Praktik kejahatan dan pencucian uang berkedok koperasi ini tentu sudah melenceng dari tujuan utama pendiriannya. Ide awal tentang koperasi di Indonesia sangat patriotis. Mohammad Hatta atau Hatta, bapak koperasi Indonesia, proklamator membayangkan bahwa koperasi mampu membebaskan rakyat dari penindasan dan penghisapan rentenir dan tukang kredit.

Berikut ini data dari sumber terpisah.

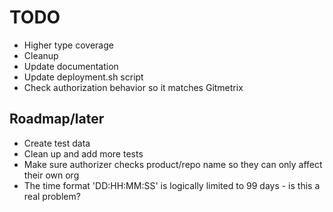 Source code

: # TODO

- Higher type coverage
- Cleanup
- Update documentation
- Update deployment.sh script
- Check authorization behavior so it matches Gitmetrix

## Roadmap/later

- Create test data
- Clean up and add more tests
- Make sure authorizer checks product/repo name so they can only affect their own org
- The time format 'DD:HH:MM:SS' is logically limited to 99 days - is this a real problem?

Pemikiran Hatta ini muncul karena pada waktu itu, dan sepertinya masih relevan sampai sekarang, rakyat Indonesia mengalami dua kali kerugian. Pertama, sebagai penjual mereka menjual semurah-murahnya. Kedua, membeli semahal-mahalnya.
Namun menurut Hatta solusi dari masalah ini bukan membangun bank partikelir dengan cap nasional. Bukan pula mengadakan perkumpulan anti-riba.
Keadaan itu, kata Hatta, hanya dapat diperbaiki dengan membuat susunan produksi dan konsumsi rakyat. "Pendeknja dengan mengadakan prodoeksi, konsumsi, koperasi dan dibantu dengan kredit koperasi," kata Hatta dikutip dari buku Bung Hatta dan Ekonomi Islam yang ditulis Anwar Abbas.
Hatta yakin koperasi akan menjadi alternatif bagi masalah ekonomi. Pada akhirnya rakyat juga akan sejahtera. Apalagi di dunia ini banyak contoh negara yang mampu mencapai kemakmuran lewat koperasi. "Bahwa rakyat Inggris, Denmark, Swedia, Norwegia dan dunia barat sanggup mengangkat dirinya dari miskin menjadi makmur karena koperasi."